In its official response to the Department for Culture, Media and Sport (DCMS), the corporation's head planner Peter Rees warned of a conflict of interest if EH becomes responsible for both maintaining the list and directing decisions on consents.
He rejects proposals for an independent committee within EH to decide on designation, stressing this 'should rest with the Secretary of State, taking advice from EH', and calls for local planning authorities to retain responsibility for issuing works consents.
A shift in responsibility away from local planning authorities 'would not only be at the expense of local accountability and control but could also lead to less flexibility for owners and developers', he predicts.
The corporation has a history of hostility towards EH, last year calling on the government to curb its powers and consider merging it with CABE (AJ 17.01.02).
CABE's chief executive Jon Rouse also told the AJ he had serious misgivings about the proposals, which would 'strengthen EH's hand within the planning system', giving it the power to threaten to list where it disapproved of development.
'There are real risks in giving it to EH, but a real problem finding an alternative and how it would work, ' Rouse said. 'In an ideal world there would be an independent statutory committee to manage listings.'
However, problems managing case loads and handling appeals would rule out that solution and the 'pragmatic' answer would be for EH to take over listings with an independent committee - drawing on expertise lacking within the DCMS - to hear appeals. Further safeguards would include responsibility for policy to remain with the minister.
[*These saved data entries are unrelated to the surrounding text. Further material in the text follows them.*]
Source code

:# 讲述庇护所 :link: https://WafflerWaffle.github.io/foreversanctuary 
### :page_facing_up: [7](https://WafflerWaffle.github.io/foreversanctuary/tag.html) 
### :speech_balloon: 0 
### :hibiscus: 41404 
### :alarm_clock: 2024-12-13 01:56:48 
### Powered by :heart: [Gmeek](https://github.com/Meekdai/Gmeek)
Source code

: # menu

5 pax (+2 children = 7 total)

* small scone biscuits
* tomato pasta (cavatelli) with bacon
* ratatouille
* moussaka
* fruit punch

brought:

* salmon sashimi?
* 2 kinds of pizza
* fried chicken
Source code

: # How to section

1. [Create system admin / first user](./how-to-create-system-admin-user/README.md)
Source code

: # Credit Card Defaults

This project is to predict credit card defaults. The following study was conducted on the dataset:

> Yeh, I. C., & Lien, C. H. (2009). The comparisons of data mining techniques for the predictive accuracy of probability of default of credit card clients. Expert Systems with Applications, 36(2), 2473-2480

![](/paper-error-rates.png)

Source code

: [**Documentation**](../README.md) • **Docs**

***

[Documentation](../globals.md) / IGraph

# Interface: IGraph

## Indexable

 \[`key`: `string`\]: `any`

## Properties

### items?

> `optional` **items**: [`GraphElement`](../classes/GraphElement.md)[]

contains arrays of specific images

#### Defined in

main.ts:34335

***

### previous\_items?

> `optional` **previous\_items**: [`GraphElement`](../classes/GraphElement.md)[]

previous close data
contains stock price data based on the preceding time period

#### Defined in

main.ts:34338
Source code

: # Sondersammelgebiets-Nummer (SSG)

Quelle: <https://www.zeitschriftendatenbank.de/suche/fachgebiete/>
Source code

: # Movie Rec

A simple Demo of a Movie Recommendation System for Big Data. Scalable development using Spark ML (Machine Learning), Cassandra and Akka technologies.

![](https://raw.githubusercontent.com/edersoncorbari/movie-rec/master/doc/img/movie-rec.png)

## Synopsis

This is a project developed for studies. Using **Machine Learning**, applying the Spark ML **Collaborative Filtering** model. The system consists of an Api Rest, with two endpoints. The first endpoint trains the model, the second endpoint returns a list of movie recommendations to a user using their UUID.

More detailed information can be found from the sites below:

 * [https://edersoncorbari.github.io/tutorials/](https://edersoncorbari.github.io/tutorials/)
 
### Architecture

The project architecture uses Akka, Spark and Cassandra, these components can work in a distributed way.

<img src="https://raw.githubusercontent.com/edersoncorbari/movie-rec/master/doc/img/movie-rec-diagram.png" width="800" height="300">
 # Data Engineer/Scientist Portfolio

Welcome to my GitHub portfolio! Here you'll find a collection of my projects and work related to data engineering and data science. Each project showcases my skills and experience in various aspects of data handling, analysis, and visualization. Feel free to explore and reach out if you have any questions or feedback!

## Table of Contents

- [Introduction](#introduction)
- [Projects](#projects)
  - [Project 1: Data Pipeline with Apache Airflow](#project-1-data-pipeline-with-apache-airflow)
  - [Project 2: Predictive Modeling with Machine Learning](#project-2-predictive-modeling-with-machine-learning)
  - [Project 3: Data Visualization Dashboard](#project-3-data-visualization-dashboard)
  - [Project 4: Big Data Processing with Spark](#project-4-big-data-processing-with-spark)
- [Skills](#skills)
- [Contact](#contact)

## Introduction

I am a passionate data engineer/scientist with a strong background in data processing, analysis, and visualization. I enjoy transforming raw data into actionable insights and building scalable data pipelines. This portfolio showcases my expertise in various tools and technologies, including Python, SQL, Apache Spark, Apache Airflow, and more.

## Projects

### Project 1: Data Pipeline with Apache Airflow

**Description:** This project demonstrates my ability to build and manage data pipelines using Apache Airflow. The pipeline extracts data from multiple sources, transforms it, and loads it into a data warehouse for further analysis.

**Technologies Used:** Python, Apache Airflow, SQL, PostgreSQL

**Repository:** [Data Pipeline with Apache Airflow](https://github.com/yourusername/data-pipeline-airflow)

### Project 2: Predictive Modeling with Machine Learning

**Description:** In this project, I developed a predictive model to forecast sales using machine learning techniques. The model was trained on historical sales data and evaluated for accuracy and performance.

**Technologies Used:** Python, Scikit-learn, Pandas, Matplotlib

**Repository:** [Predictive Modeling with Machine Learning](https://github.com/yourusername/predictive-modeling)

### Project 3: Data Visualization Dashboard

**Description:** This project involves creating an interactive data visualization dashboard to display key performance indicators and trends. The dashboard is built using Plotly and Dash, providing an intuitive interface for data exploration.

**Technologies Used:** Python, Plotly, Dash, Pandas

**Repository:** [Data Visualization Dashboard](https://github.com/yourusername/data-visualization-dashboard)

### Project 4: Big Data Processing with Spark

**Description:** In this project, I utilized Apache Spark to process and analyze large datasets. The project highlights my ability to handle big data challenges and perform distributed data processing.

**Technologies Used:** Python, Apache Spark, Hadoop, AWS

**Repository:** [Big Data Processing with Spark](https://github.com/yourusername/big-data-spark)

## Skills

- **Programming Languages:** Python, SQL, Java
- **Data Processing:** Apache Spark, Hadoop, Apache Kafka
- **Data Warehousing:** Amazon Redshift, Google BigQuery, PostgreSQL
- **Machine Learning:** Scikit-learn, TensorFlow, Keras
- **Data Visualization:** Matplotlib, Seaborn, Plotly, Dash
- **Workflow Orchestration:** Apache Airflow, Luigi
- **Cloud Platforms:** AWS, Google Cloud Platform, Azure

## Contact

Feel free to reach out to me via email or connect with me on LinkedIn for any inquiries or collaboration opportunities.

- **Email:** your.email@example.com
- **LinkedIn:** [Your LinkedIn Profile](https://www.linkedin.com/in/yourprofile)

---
Rouse has also called for the inclusion of a third criterion for designation on 'the value of that building in social terms for the local community', and for a third party right of appeal for local authorities.
Other bodies feeding into the consultation process include the National Trust, the Campaign to Protect Rural England (CPRE), district and county councils, and civic trusts. The RIBA was still formulating its response as the AJ went to press.
The DCMS plans to prepare a White Paper for the spring, but Rouse urged the government to leave enough time to 'get this right and not rush into it'.